A la fois méprisant et reconnaissant, Steve Jobs n’a besoin de personne pour réussir mais s’entoure des meilleurs. Son souhait d’embaucher John Sculley en tant que PDG d’Apple en 1983 en est la preuve. Lorsque ce dernier le licencie suite au four causé par le Macintosh, le respect est toujours présent et Sorkin fait de son personnage un ermite indifférent mais également un homme capable d’avoir des explications rationnelles et ouvertes avec ses proches.
Pour mettre en avant cette complexité et ces rapports dans des lieux fermés durant trois époques, Sorkin devait confier son script à un metteur en scène possédant un véritable sens du rythme, capable de jouer avec des espaces clos et de jongler entre de multiples protagonistes. Danny Boyle a su le faire sur le génial Trainspotting, nous a étouffés avec l’appartement de Petits meurtres entre amis et a fait le portrait d’individus isolés et ambigus dans 28 jours plus tard et Trance. Si Steve Jobs représente un exercice de style jusque-là inconnu pour Boyle, le réalisateur y apporte son sens du montage et son excentricité. Les transitions entre les trois actes les relient avec cohérence et en disent beaucoup sur la vie de Jobs sans s’étaler. La musique de Daniel Pemberton est représentative du contexte, électrique au départ, symphonique et grandiose lors du final, au même titre que le choix d’utiliser des caméras au format différent elles aussi à l’image de la progression du parcours de Jobs et d’Apple.

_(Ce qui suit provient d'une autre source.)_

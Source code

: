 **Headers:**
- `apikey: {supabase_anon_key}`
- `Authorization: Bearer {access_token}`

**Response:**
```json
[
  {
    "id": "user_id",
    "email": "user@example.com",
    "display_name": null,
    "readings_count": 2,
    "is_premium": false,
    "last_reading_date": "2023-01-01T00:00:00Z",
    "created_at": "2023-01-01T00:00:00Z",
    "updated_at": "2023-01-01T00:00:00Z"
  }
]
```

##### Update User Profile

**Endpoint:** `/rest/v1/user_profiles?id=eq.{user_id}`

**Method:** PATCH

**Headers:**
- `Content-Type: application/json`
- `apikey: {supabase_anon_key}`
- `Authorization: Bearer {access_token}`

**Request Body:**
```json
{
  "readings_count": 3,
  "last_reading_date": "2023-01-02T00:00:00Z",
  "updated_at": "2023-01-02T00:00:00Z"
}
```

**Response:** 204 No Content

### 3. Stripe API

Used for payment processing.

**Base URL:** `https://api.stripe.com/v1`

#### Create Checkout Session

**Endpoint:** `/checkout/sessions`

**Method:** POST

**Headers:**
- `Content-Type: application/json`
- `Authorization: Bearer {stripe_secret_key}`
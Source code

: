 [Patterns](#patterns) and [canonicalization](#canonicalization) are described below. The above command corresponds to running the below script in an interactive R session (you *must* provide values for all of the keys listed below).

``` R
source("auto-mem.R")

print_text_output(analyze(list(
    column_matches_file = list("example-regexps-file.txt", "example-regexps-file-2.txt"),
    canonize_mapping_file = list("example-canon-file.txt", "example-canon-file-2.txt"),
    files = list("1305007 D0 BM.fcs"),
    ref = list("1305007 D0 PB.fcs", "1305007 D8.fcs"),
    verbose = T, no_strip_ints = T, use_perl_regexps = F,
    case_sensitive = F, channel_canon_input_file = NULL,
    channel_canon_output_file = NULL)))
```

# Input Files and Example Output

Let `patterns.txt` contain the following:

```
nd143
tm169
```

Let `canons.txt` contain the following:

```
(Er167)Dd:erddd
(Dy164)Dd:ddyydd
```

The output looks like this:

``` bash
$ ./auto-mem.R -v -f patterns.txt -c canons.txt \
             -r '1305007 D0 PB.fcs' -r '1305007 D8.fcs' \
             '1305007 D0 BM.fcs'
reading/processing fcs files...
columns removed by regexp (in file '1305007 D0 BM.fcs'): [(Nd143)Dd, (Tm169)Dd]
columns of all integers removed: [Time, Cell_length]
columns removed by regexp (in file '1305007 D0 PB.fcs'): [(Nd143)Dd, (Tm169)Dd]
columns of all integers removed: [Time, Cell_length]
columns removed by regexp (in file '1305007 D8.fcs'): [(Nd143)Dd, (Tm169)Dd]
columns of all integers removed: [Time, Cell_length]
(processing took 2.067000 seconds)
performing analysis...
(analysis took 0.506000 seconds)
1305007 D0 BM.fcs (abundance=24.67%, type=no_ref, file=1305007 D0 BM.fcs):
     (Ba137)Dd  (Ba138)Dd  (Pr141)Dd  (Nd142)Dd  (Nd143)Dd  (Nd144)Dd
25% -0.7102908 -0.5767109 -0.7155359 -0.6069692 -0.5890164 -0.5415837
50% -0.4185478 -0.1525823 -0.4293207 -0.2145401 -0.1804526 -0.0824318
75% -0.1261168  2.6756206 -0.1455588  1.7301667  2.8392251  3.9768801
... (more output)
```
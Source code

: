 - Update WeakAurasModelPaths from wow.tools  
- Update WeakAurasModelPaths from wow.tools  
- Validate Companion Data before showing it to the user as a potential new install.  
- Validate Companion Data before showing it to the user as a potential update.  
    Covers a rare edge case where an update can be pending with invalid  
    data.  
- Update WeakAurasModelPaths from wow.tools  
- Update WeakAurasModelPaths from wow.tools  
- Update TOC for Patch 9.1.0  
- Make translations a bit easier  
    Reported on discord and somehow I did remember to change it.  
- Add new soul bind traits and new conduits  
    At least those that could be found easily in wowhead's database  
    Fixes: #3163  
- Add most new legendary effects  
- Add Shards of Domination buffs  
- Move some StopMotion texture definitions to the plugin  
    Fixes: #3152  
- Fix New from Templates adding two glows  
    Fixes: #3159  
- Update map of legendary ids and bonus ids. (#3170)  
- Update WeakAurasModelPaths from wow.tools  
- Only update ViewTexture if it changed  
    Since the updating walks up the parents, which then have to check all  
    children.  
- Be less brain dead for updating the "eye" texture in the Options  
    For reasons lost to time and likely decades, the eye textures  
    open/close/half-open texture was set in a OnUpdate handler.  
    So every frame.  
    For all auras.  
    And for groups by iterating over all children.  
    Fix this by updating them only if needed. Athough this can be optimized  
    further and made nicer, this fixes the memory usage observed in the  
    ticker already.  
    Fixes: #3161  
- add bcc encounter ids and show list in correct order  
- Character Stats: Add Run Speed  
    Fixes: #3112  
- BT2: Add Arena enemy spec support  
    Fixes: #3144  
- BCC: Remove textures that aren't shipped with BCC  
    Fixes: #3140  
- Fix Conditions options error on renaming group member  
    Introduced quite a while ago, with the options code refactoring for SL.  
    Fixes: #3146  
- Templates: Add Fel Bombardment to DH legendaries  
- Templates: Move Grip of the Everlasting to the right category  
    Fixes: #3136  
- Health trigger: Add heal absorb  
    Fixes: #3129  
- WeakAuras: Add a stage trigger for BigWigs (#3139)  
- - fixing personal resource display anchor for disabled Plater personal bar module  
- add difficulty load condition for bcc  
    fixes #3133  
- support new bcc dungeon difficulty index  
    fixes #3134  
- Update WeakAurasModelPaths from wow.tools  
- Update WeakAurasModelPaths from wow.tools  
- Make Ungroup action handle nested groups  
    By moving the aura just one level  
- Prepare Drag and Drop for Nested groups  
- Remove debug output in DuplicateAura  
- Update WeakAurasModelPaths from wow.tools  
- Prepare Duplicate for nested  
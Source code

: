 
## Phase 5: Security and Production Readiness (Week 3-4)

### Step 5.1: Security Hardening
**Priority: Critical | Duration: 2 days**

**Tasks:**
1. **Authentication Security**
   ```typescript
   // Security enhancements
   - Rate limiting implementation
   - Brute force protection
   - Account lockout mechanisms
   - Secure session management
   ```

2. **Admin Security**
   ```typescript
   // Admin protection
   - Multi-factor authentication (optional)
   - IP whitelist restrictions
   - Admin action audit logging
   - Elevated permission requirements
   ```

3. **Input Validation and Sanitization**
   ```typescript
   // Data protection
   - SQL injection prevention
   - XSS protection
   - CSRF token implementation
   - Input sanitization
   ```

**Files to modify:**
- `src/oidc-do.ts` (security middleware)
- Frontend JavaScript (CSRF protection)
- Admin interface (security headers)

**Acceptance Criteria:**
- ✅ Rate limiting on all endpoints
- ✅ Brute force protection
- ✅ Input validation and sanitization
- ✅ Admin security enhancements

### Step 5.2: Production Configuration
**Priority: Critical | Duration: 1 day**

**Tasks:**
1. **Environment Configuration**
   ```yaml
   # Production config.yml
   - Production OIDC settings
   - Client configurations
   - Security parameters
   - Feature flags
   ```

S’il s’est grandement basé sur le bestseller de Walter Isaacson pour construire son scénario, Aaron Sorkin apporte sa vision romancée d’un personnage unique et parvient à condenser tous les aspects de sa personnalité sur des périodes très courtes. Ce parti-pris évite les longueurs et offre une véritable proximité avec l’inventeur. Sorkin, grandement aidé par Danny Boyle, continue de faire évoluer le biopic, n’hésitant pas à laisser des parts d’ombre et à ne pas traiter certains événements faciles comme l’apparition de la maladie. Steve Jobs est une œuvre aboutie qui doit également beaucoup à son casting et permet à Kate Winslet et Seth Rogen de sortir du registre dans lesquels ils étaient quelque peu cloisonnés ces dernières années. Quant à Michael Fassbender, il n’a rien à envier à Leonardo DiCaprio et Christian Bale, engagés pour le rôle avant de se désister.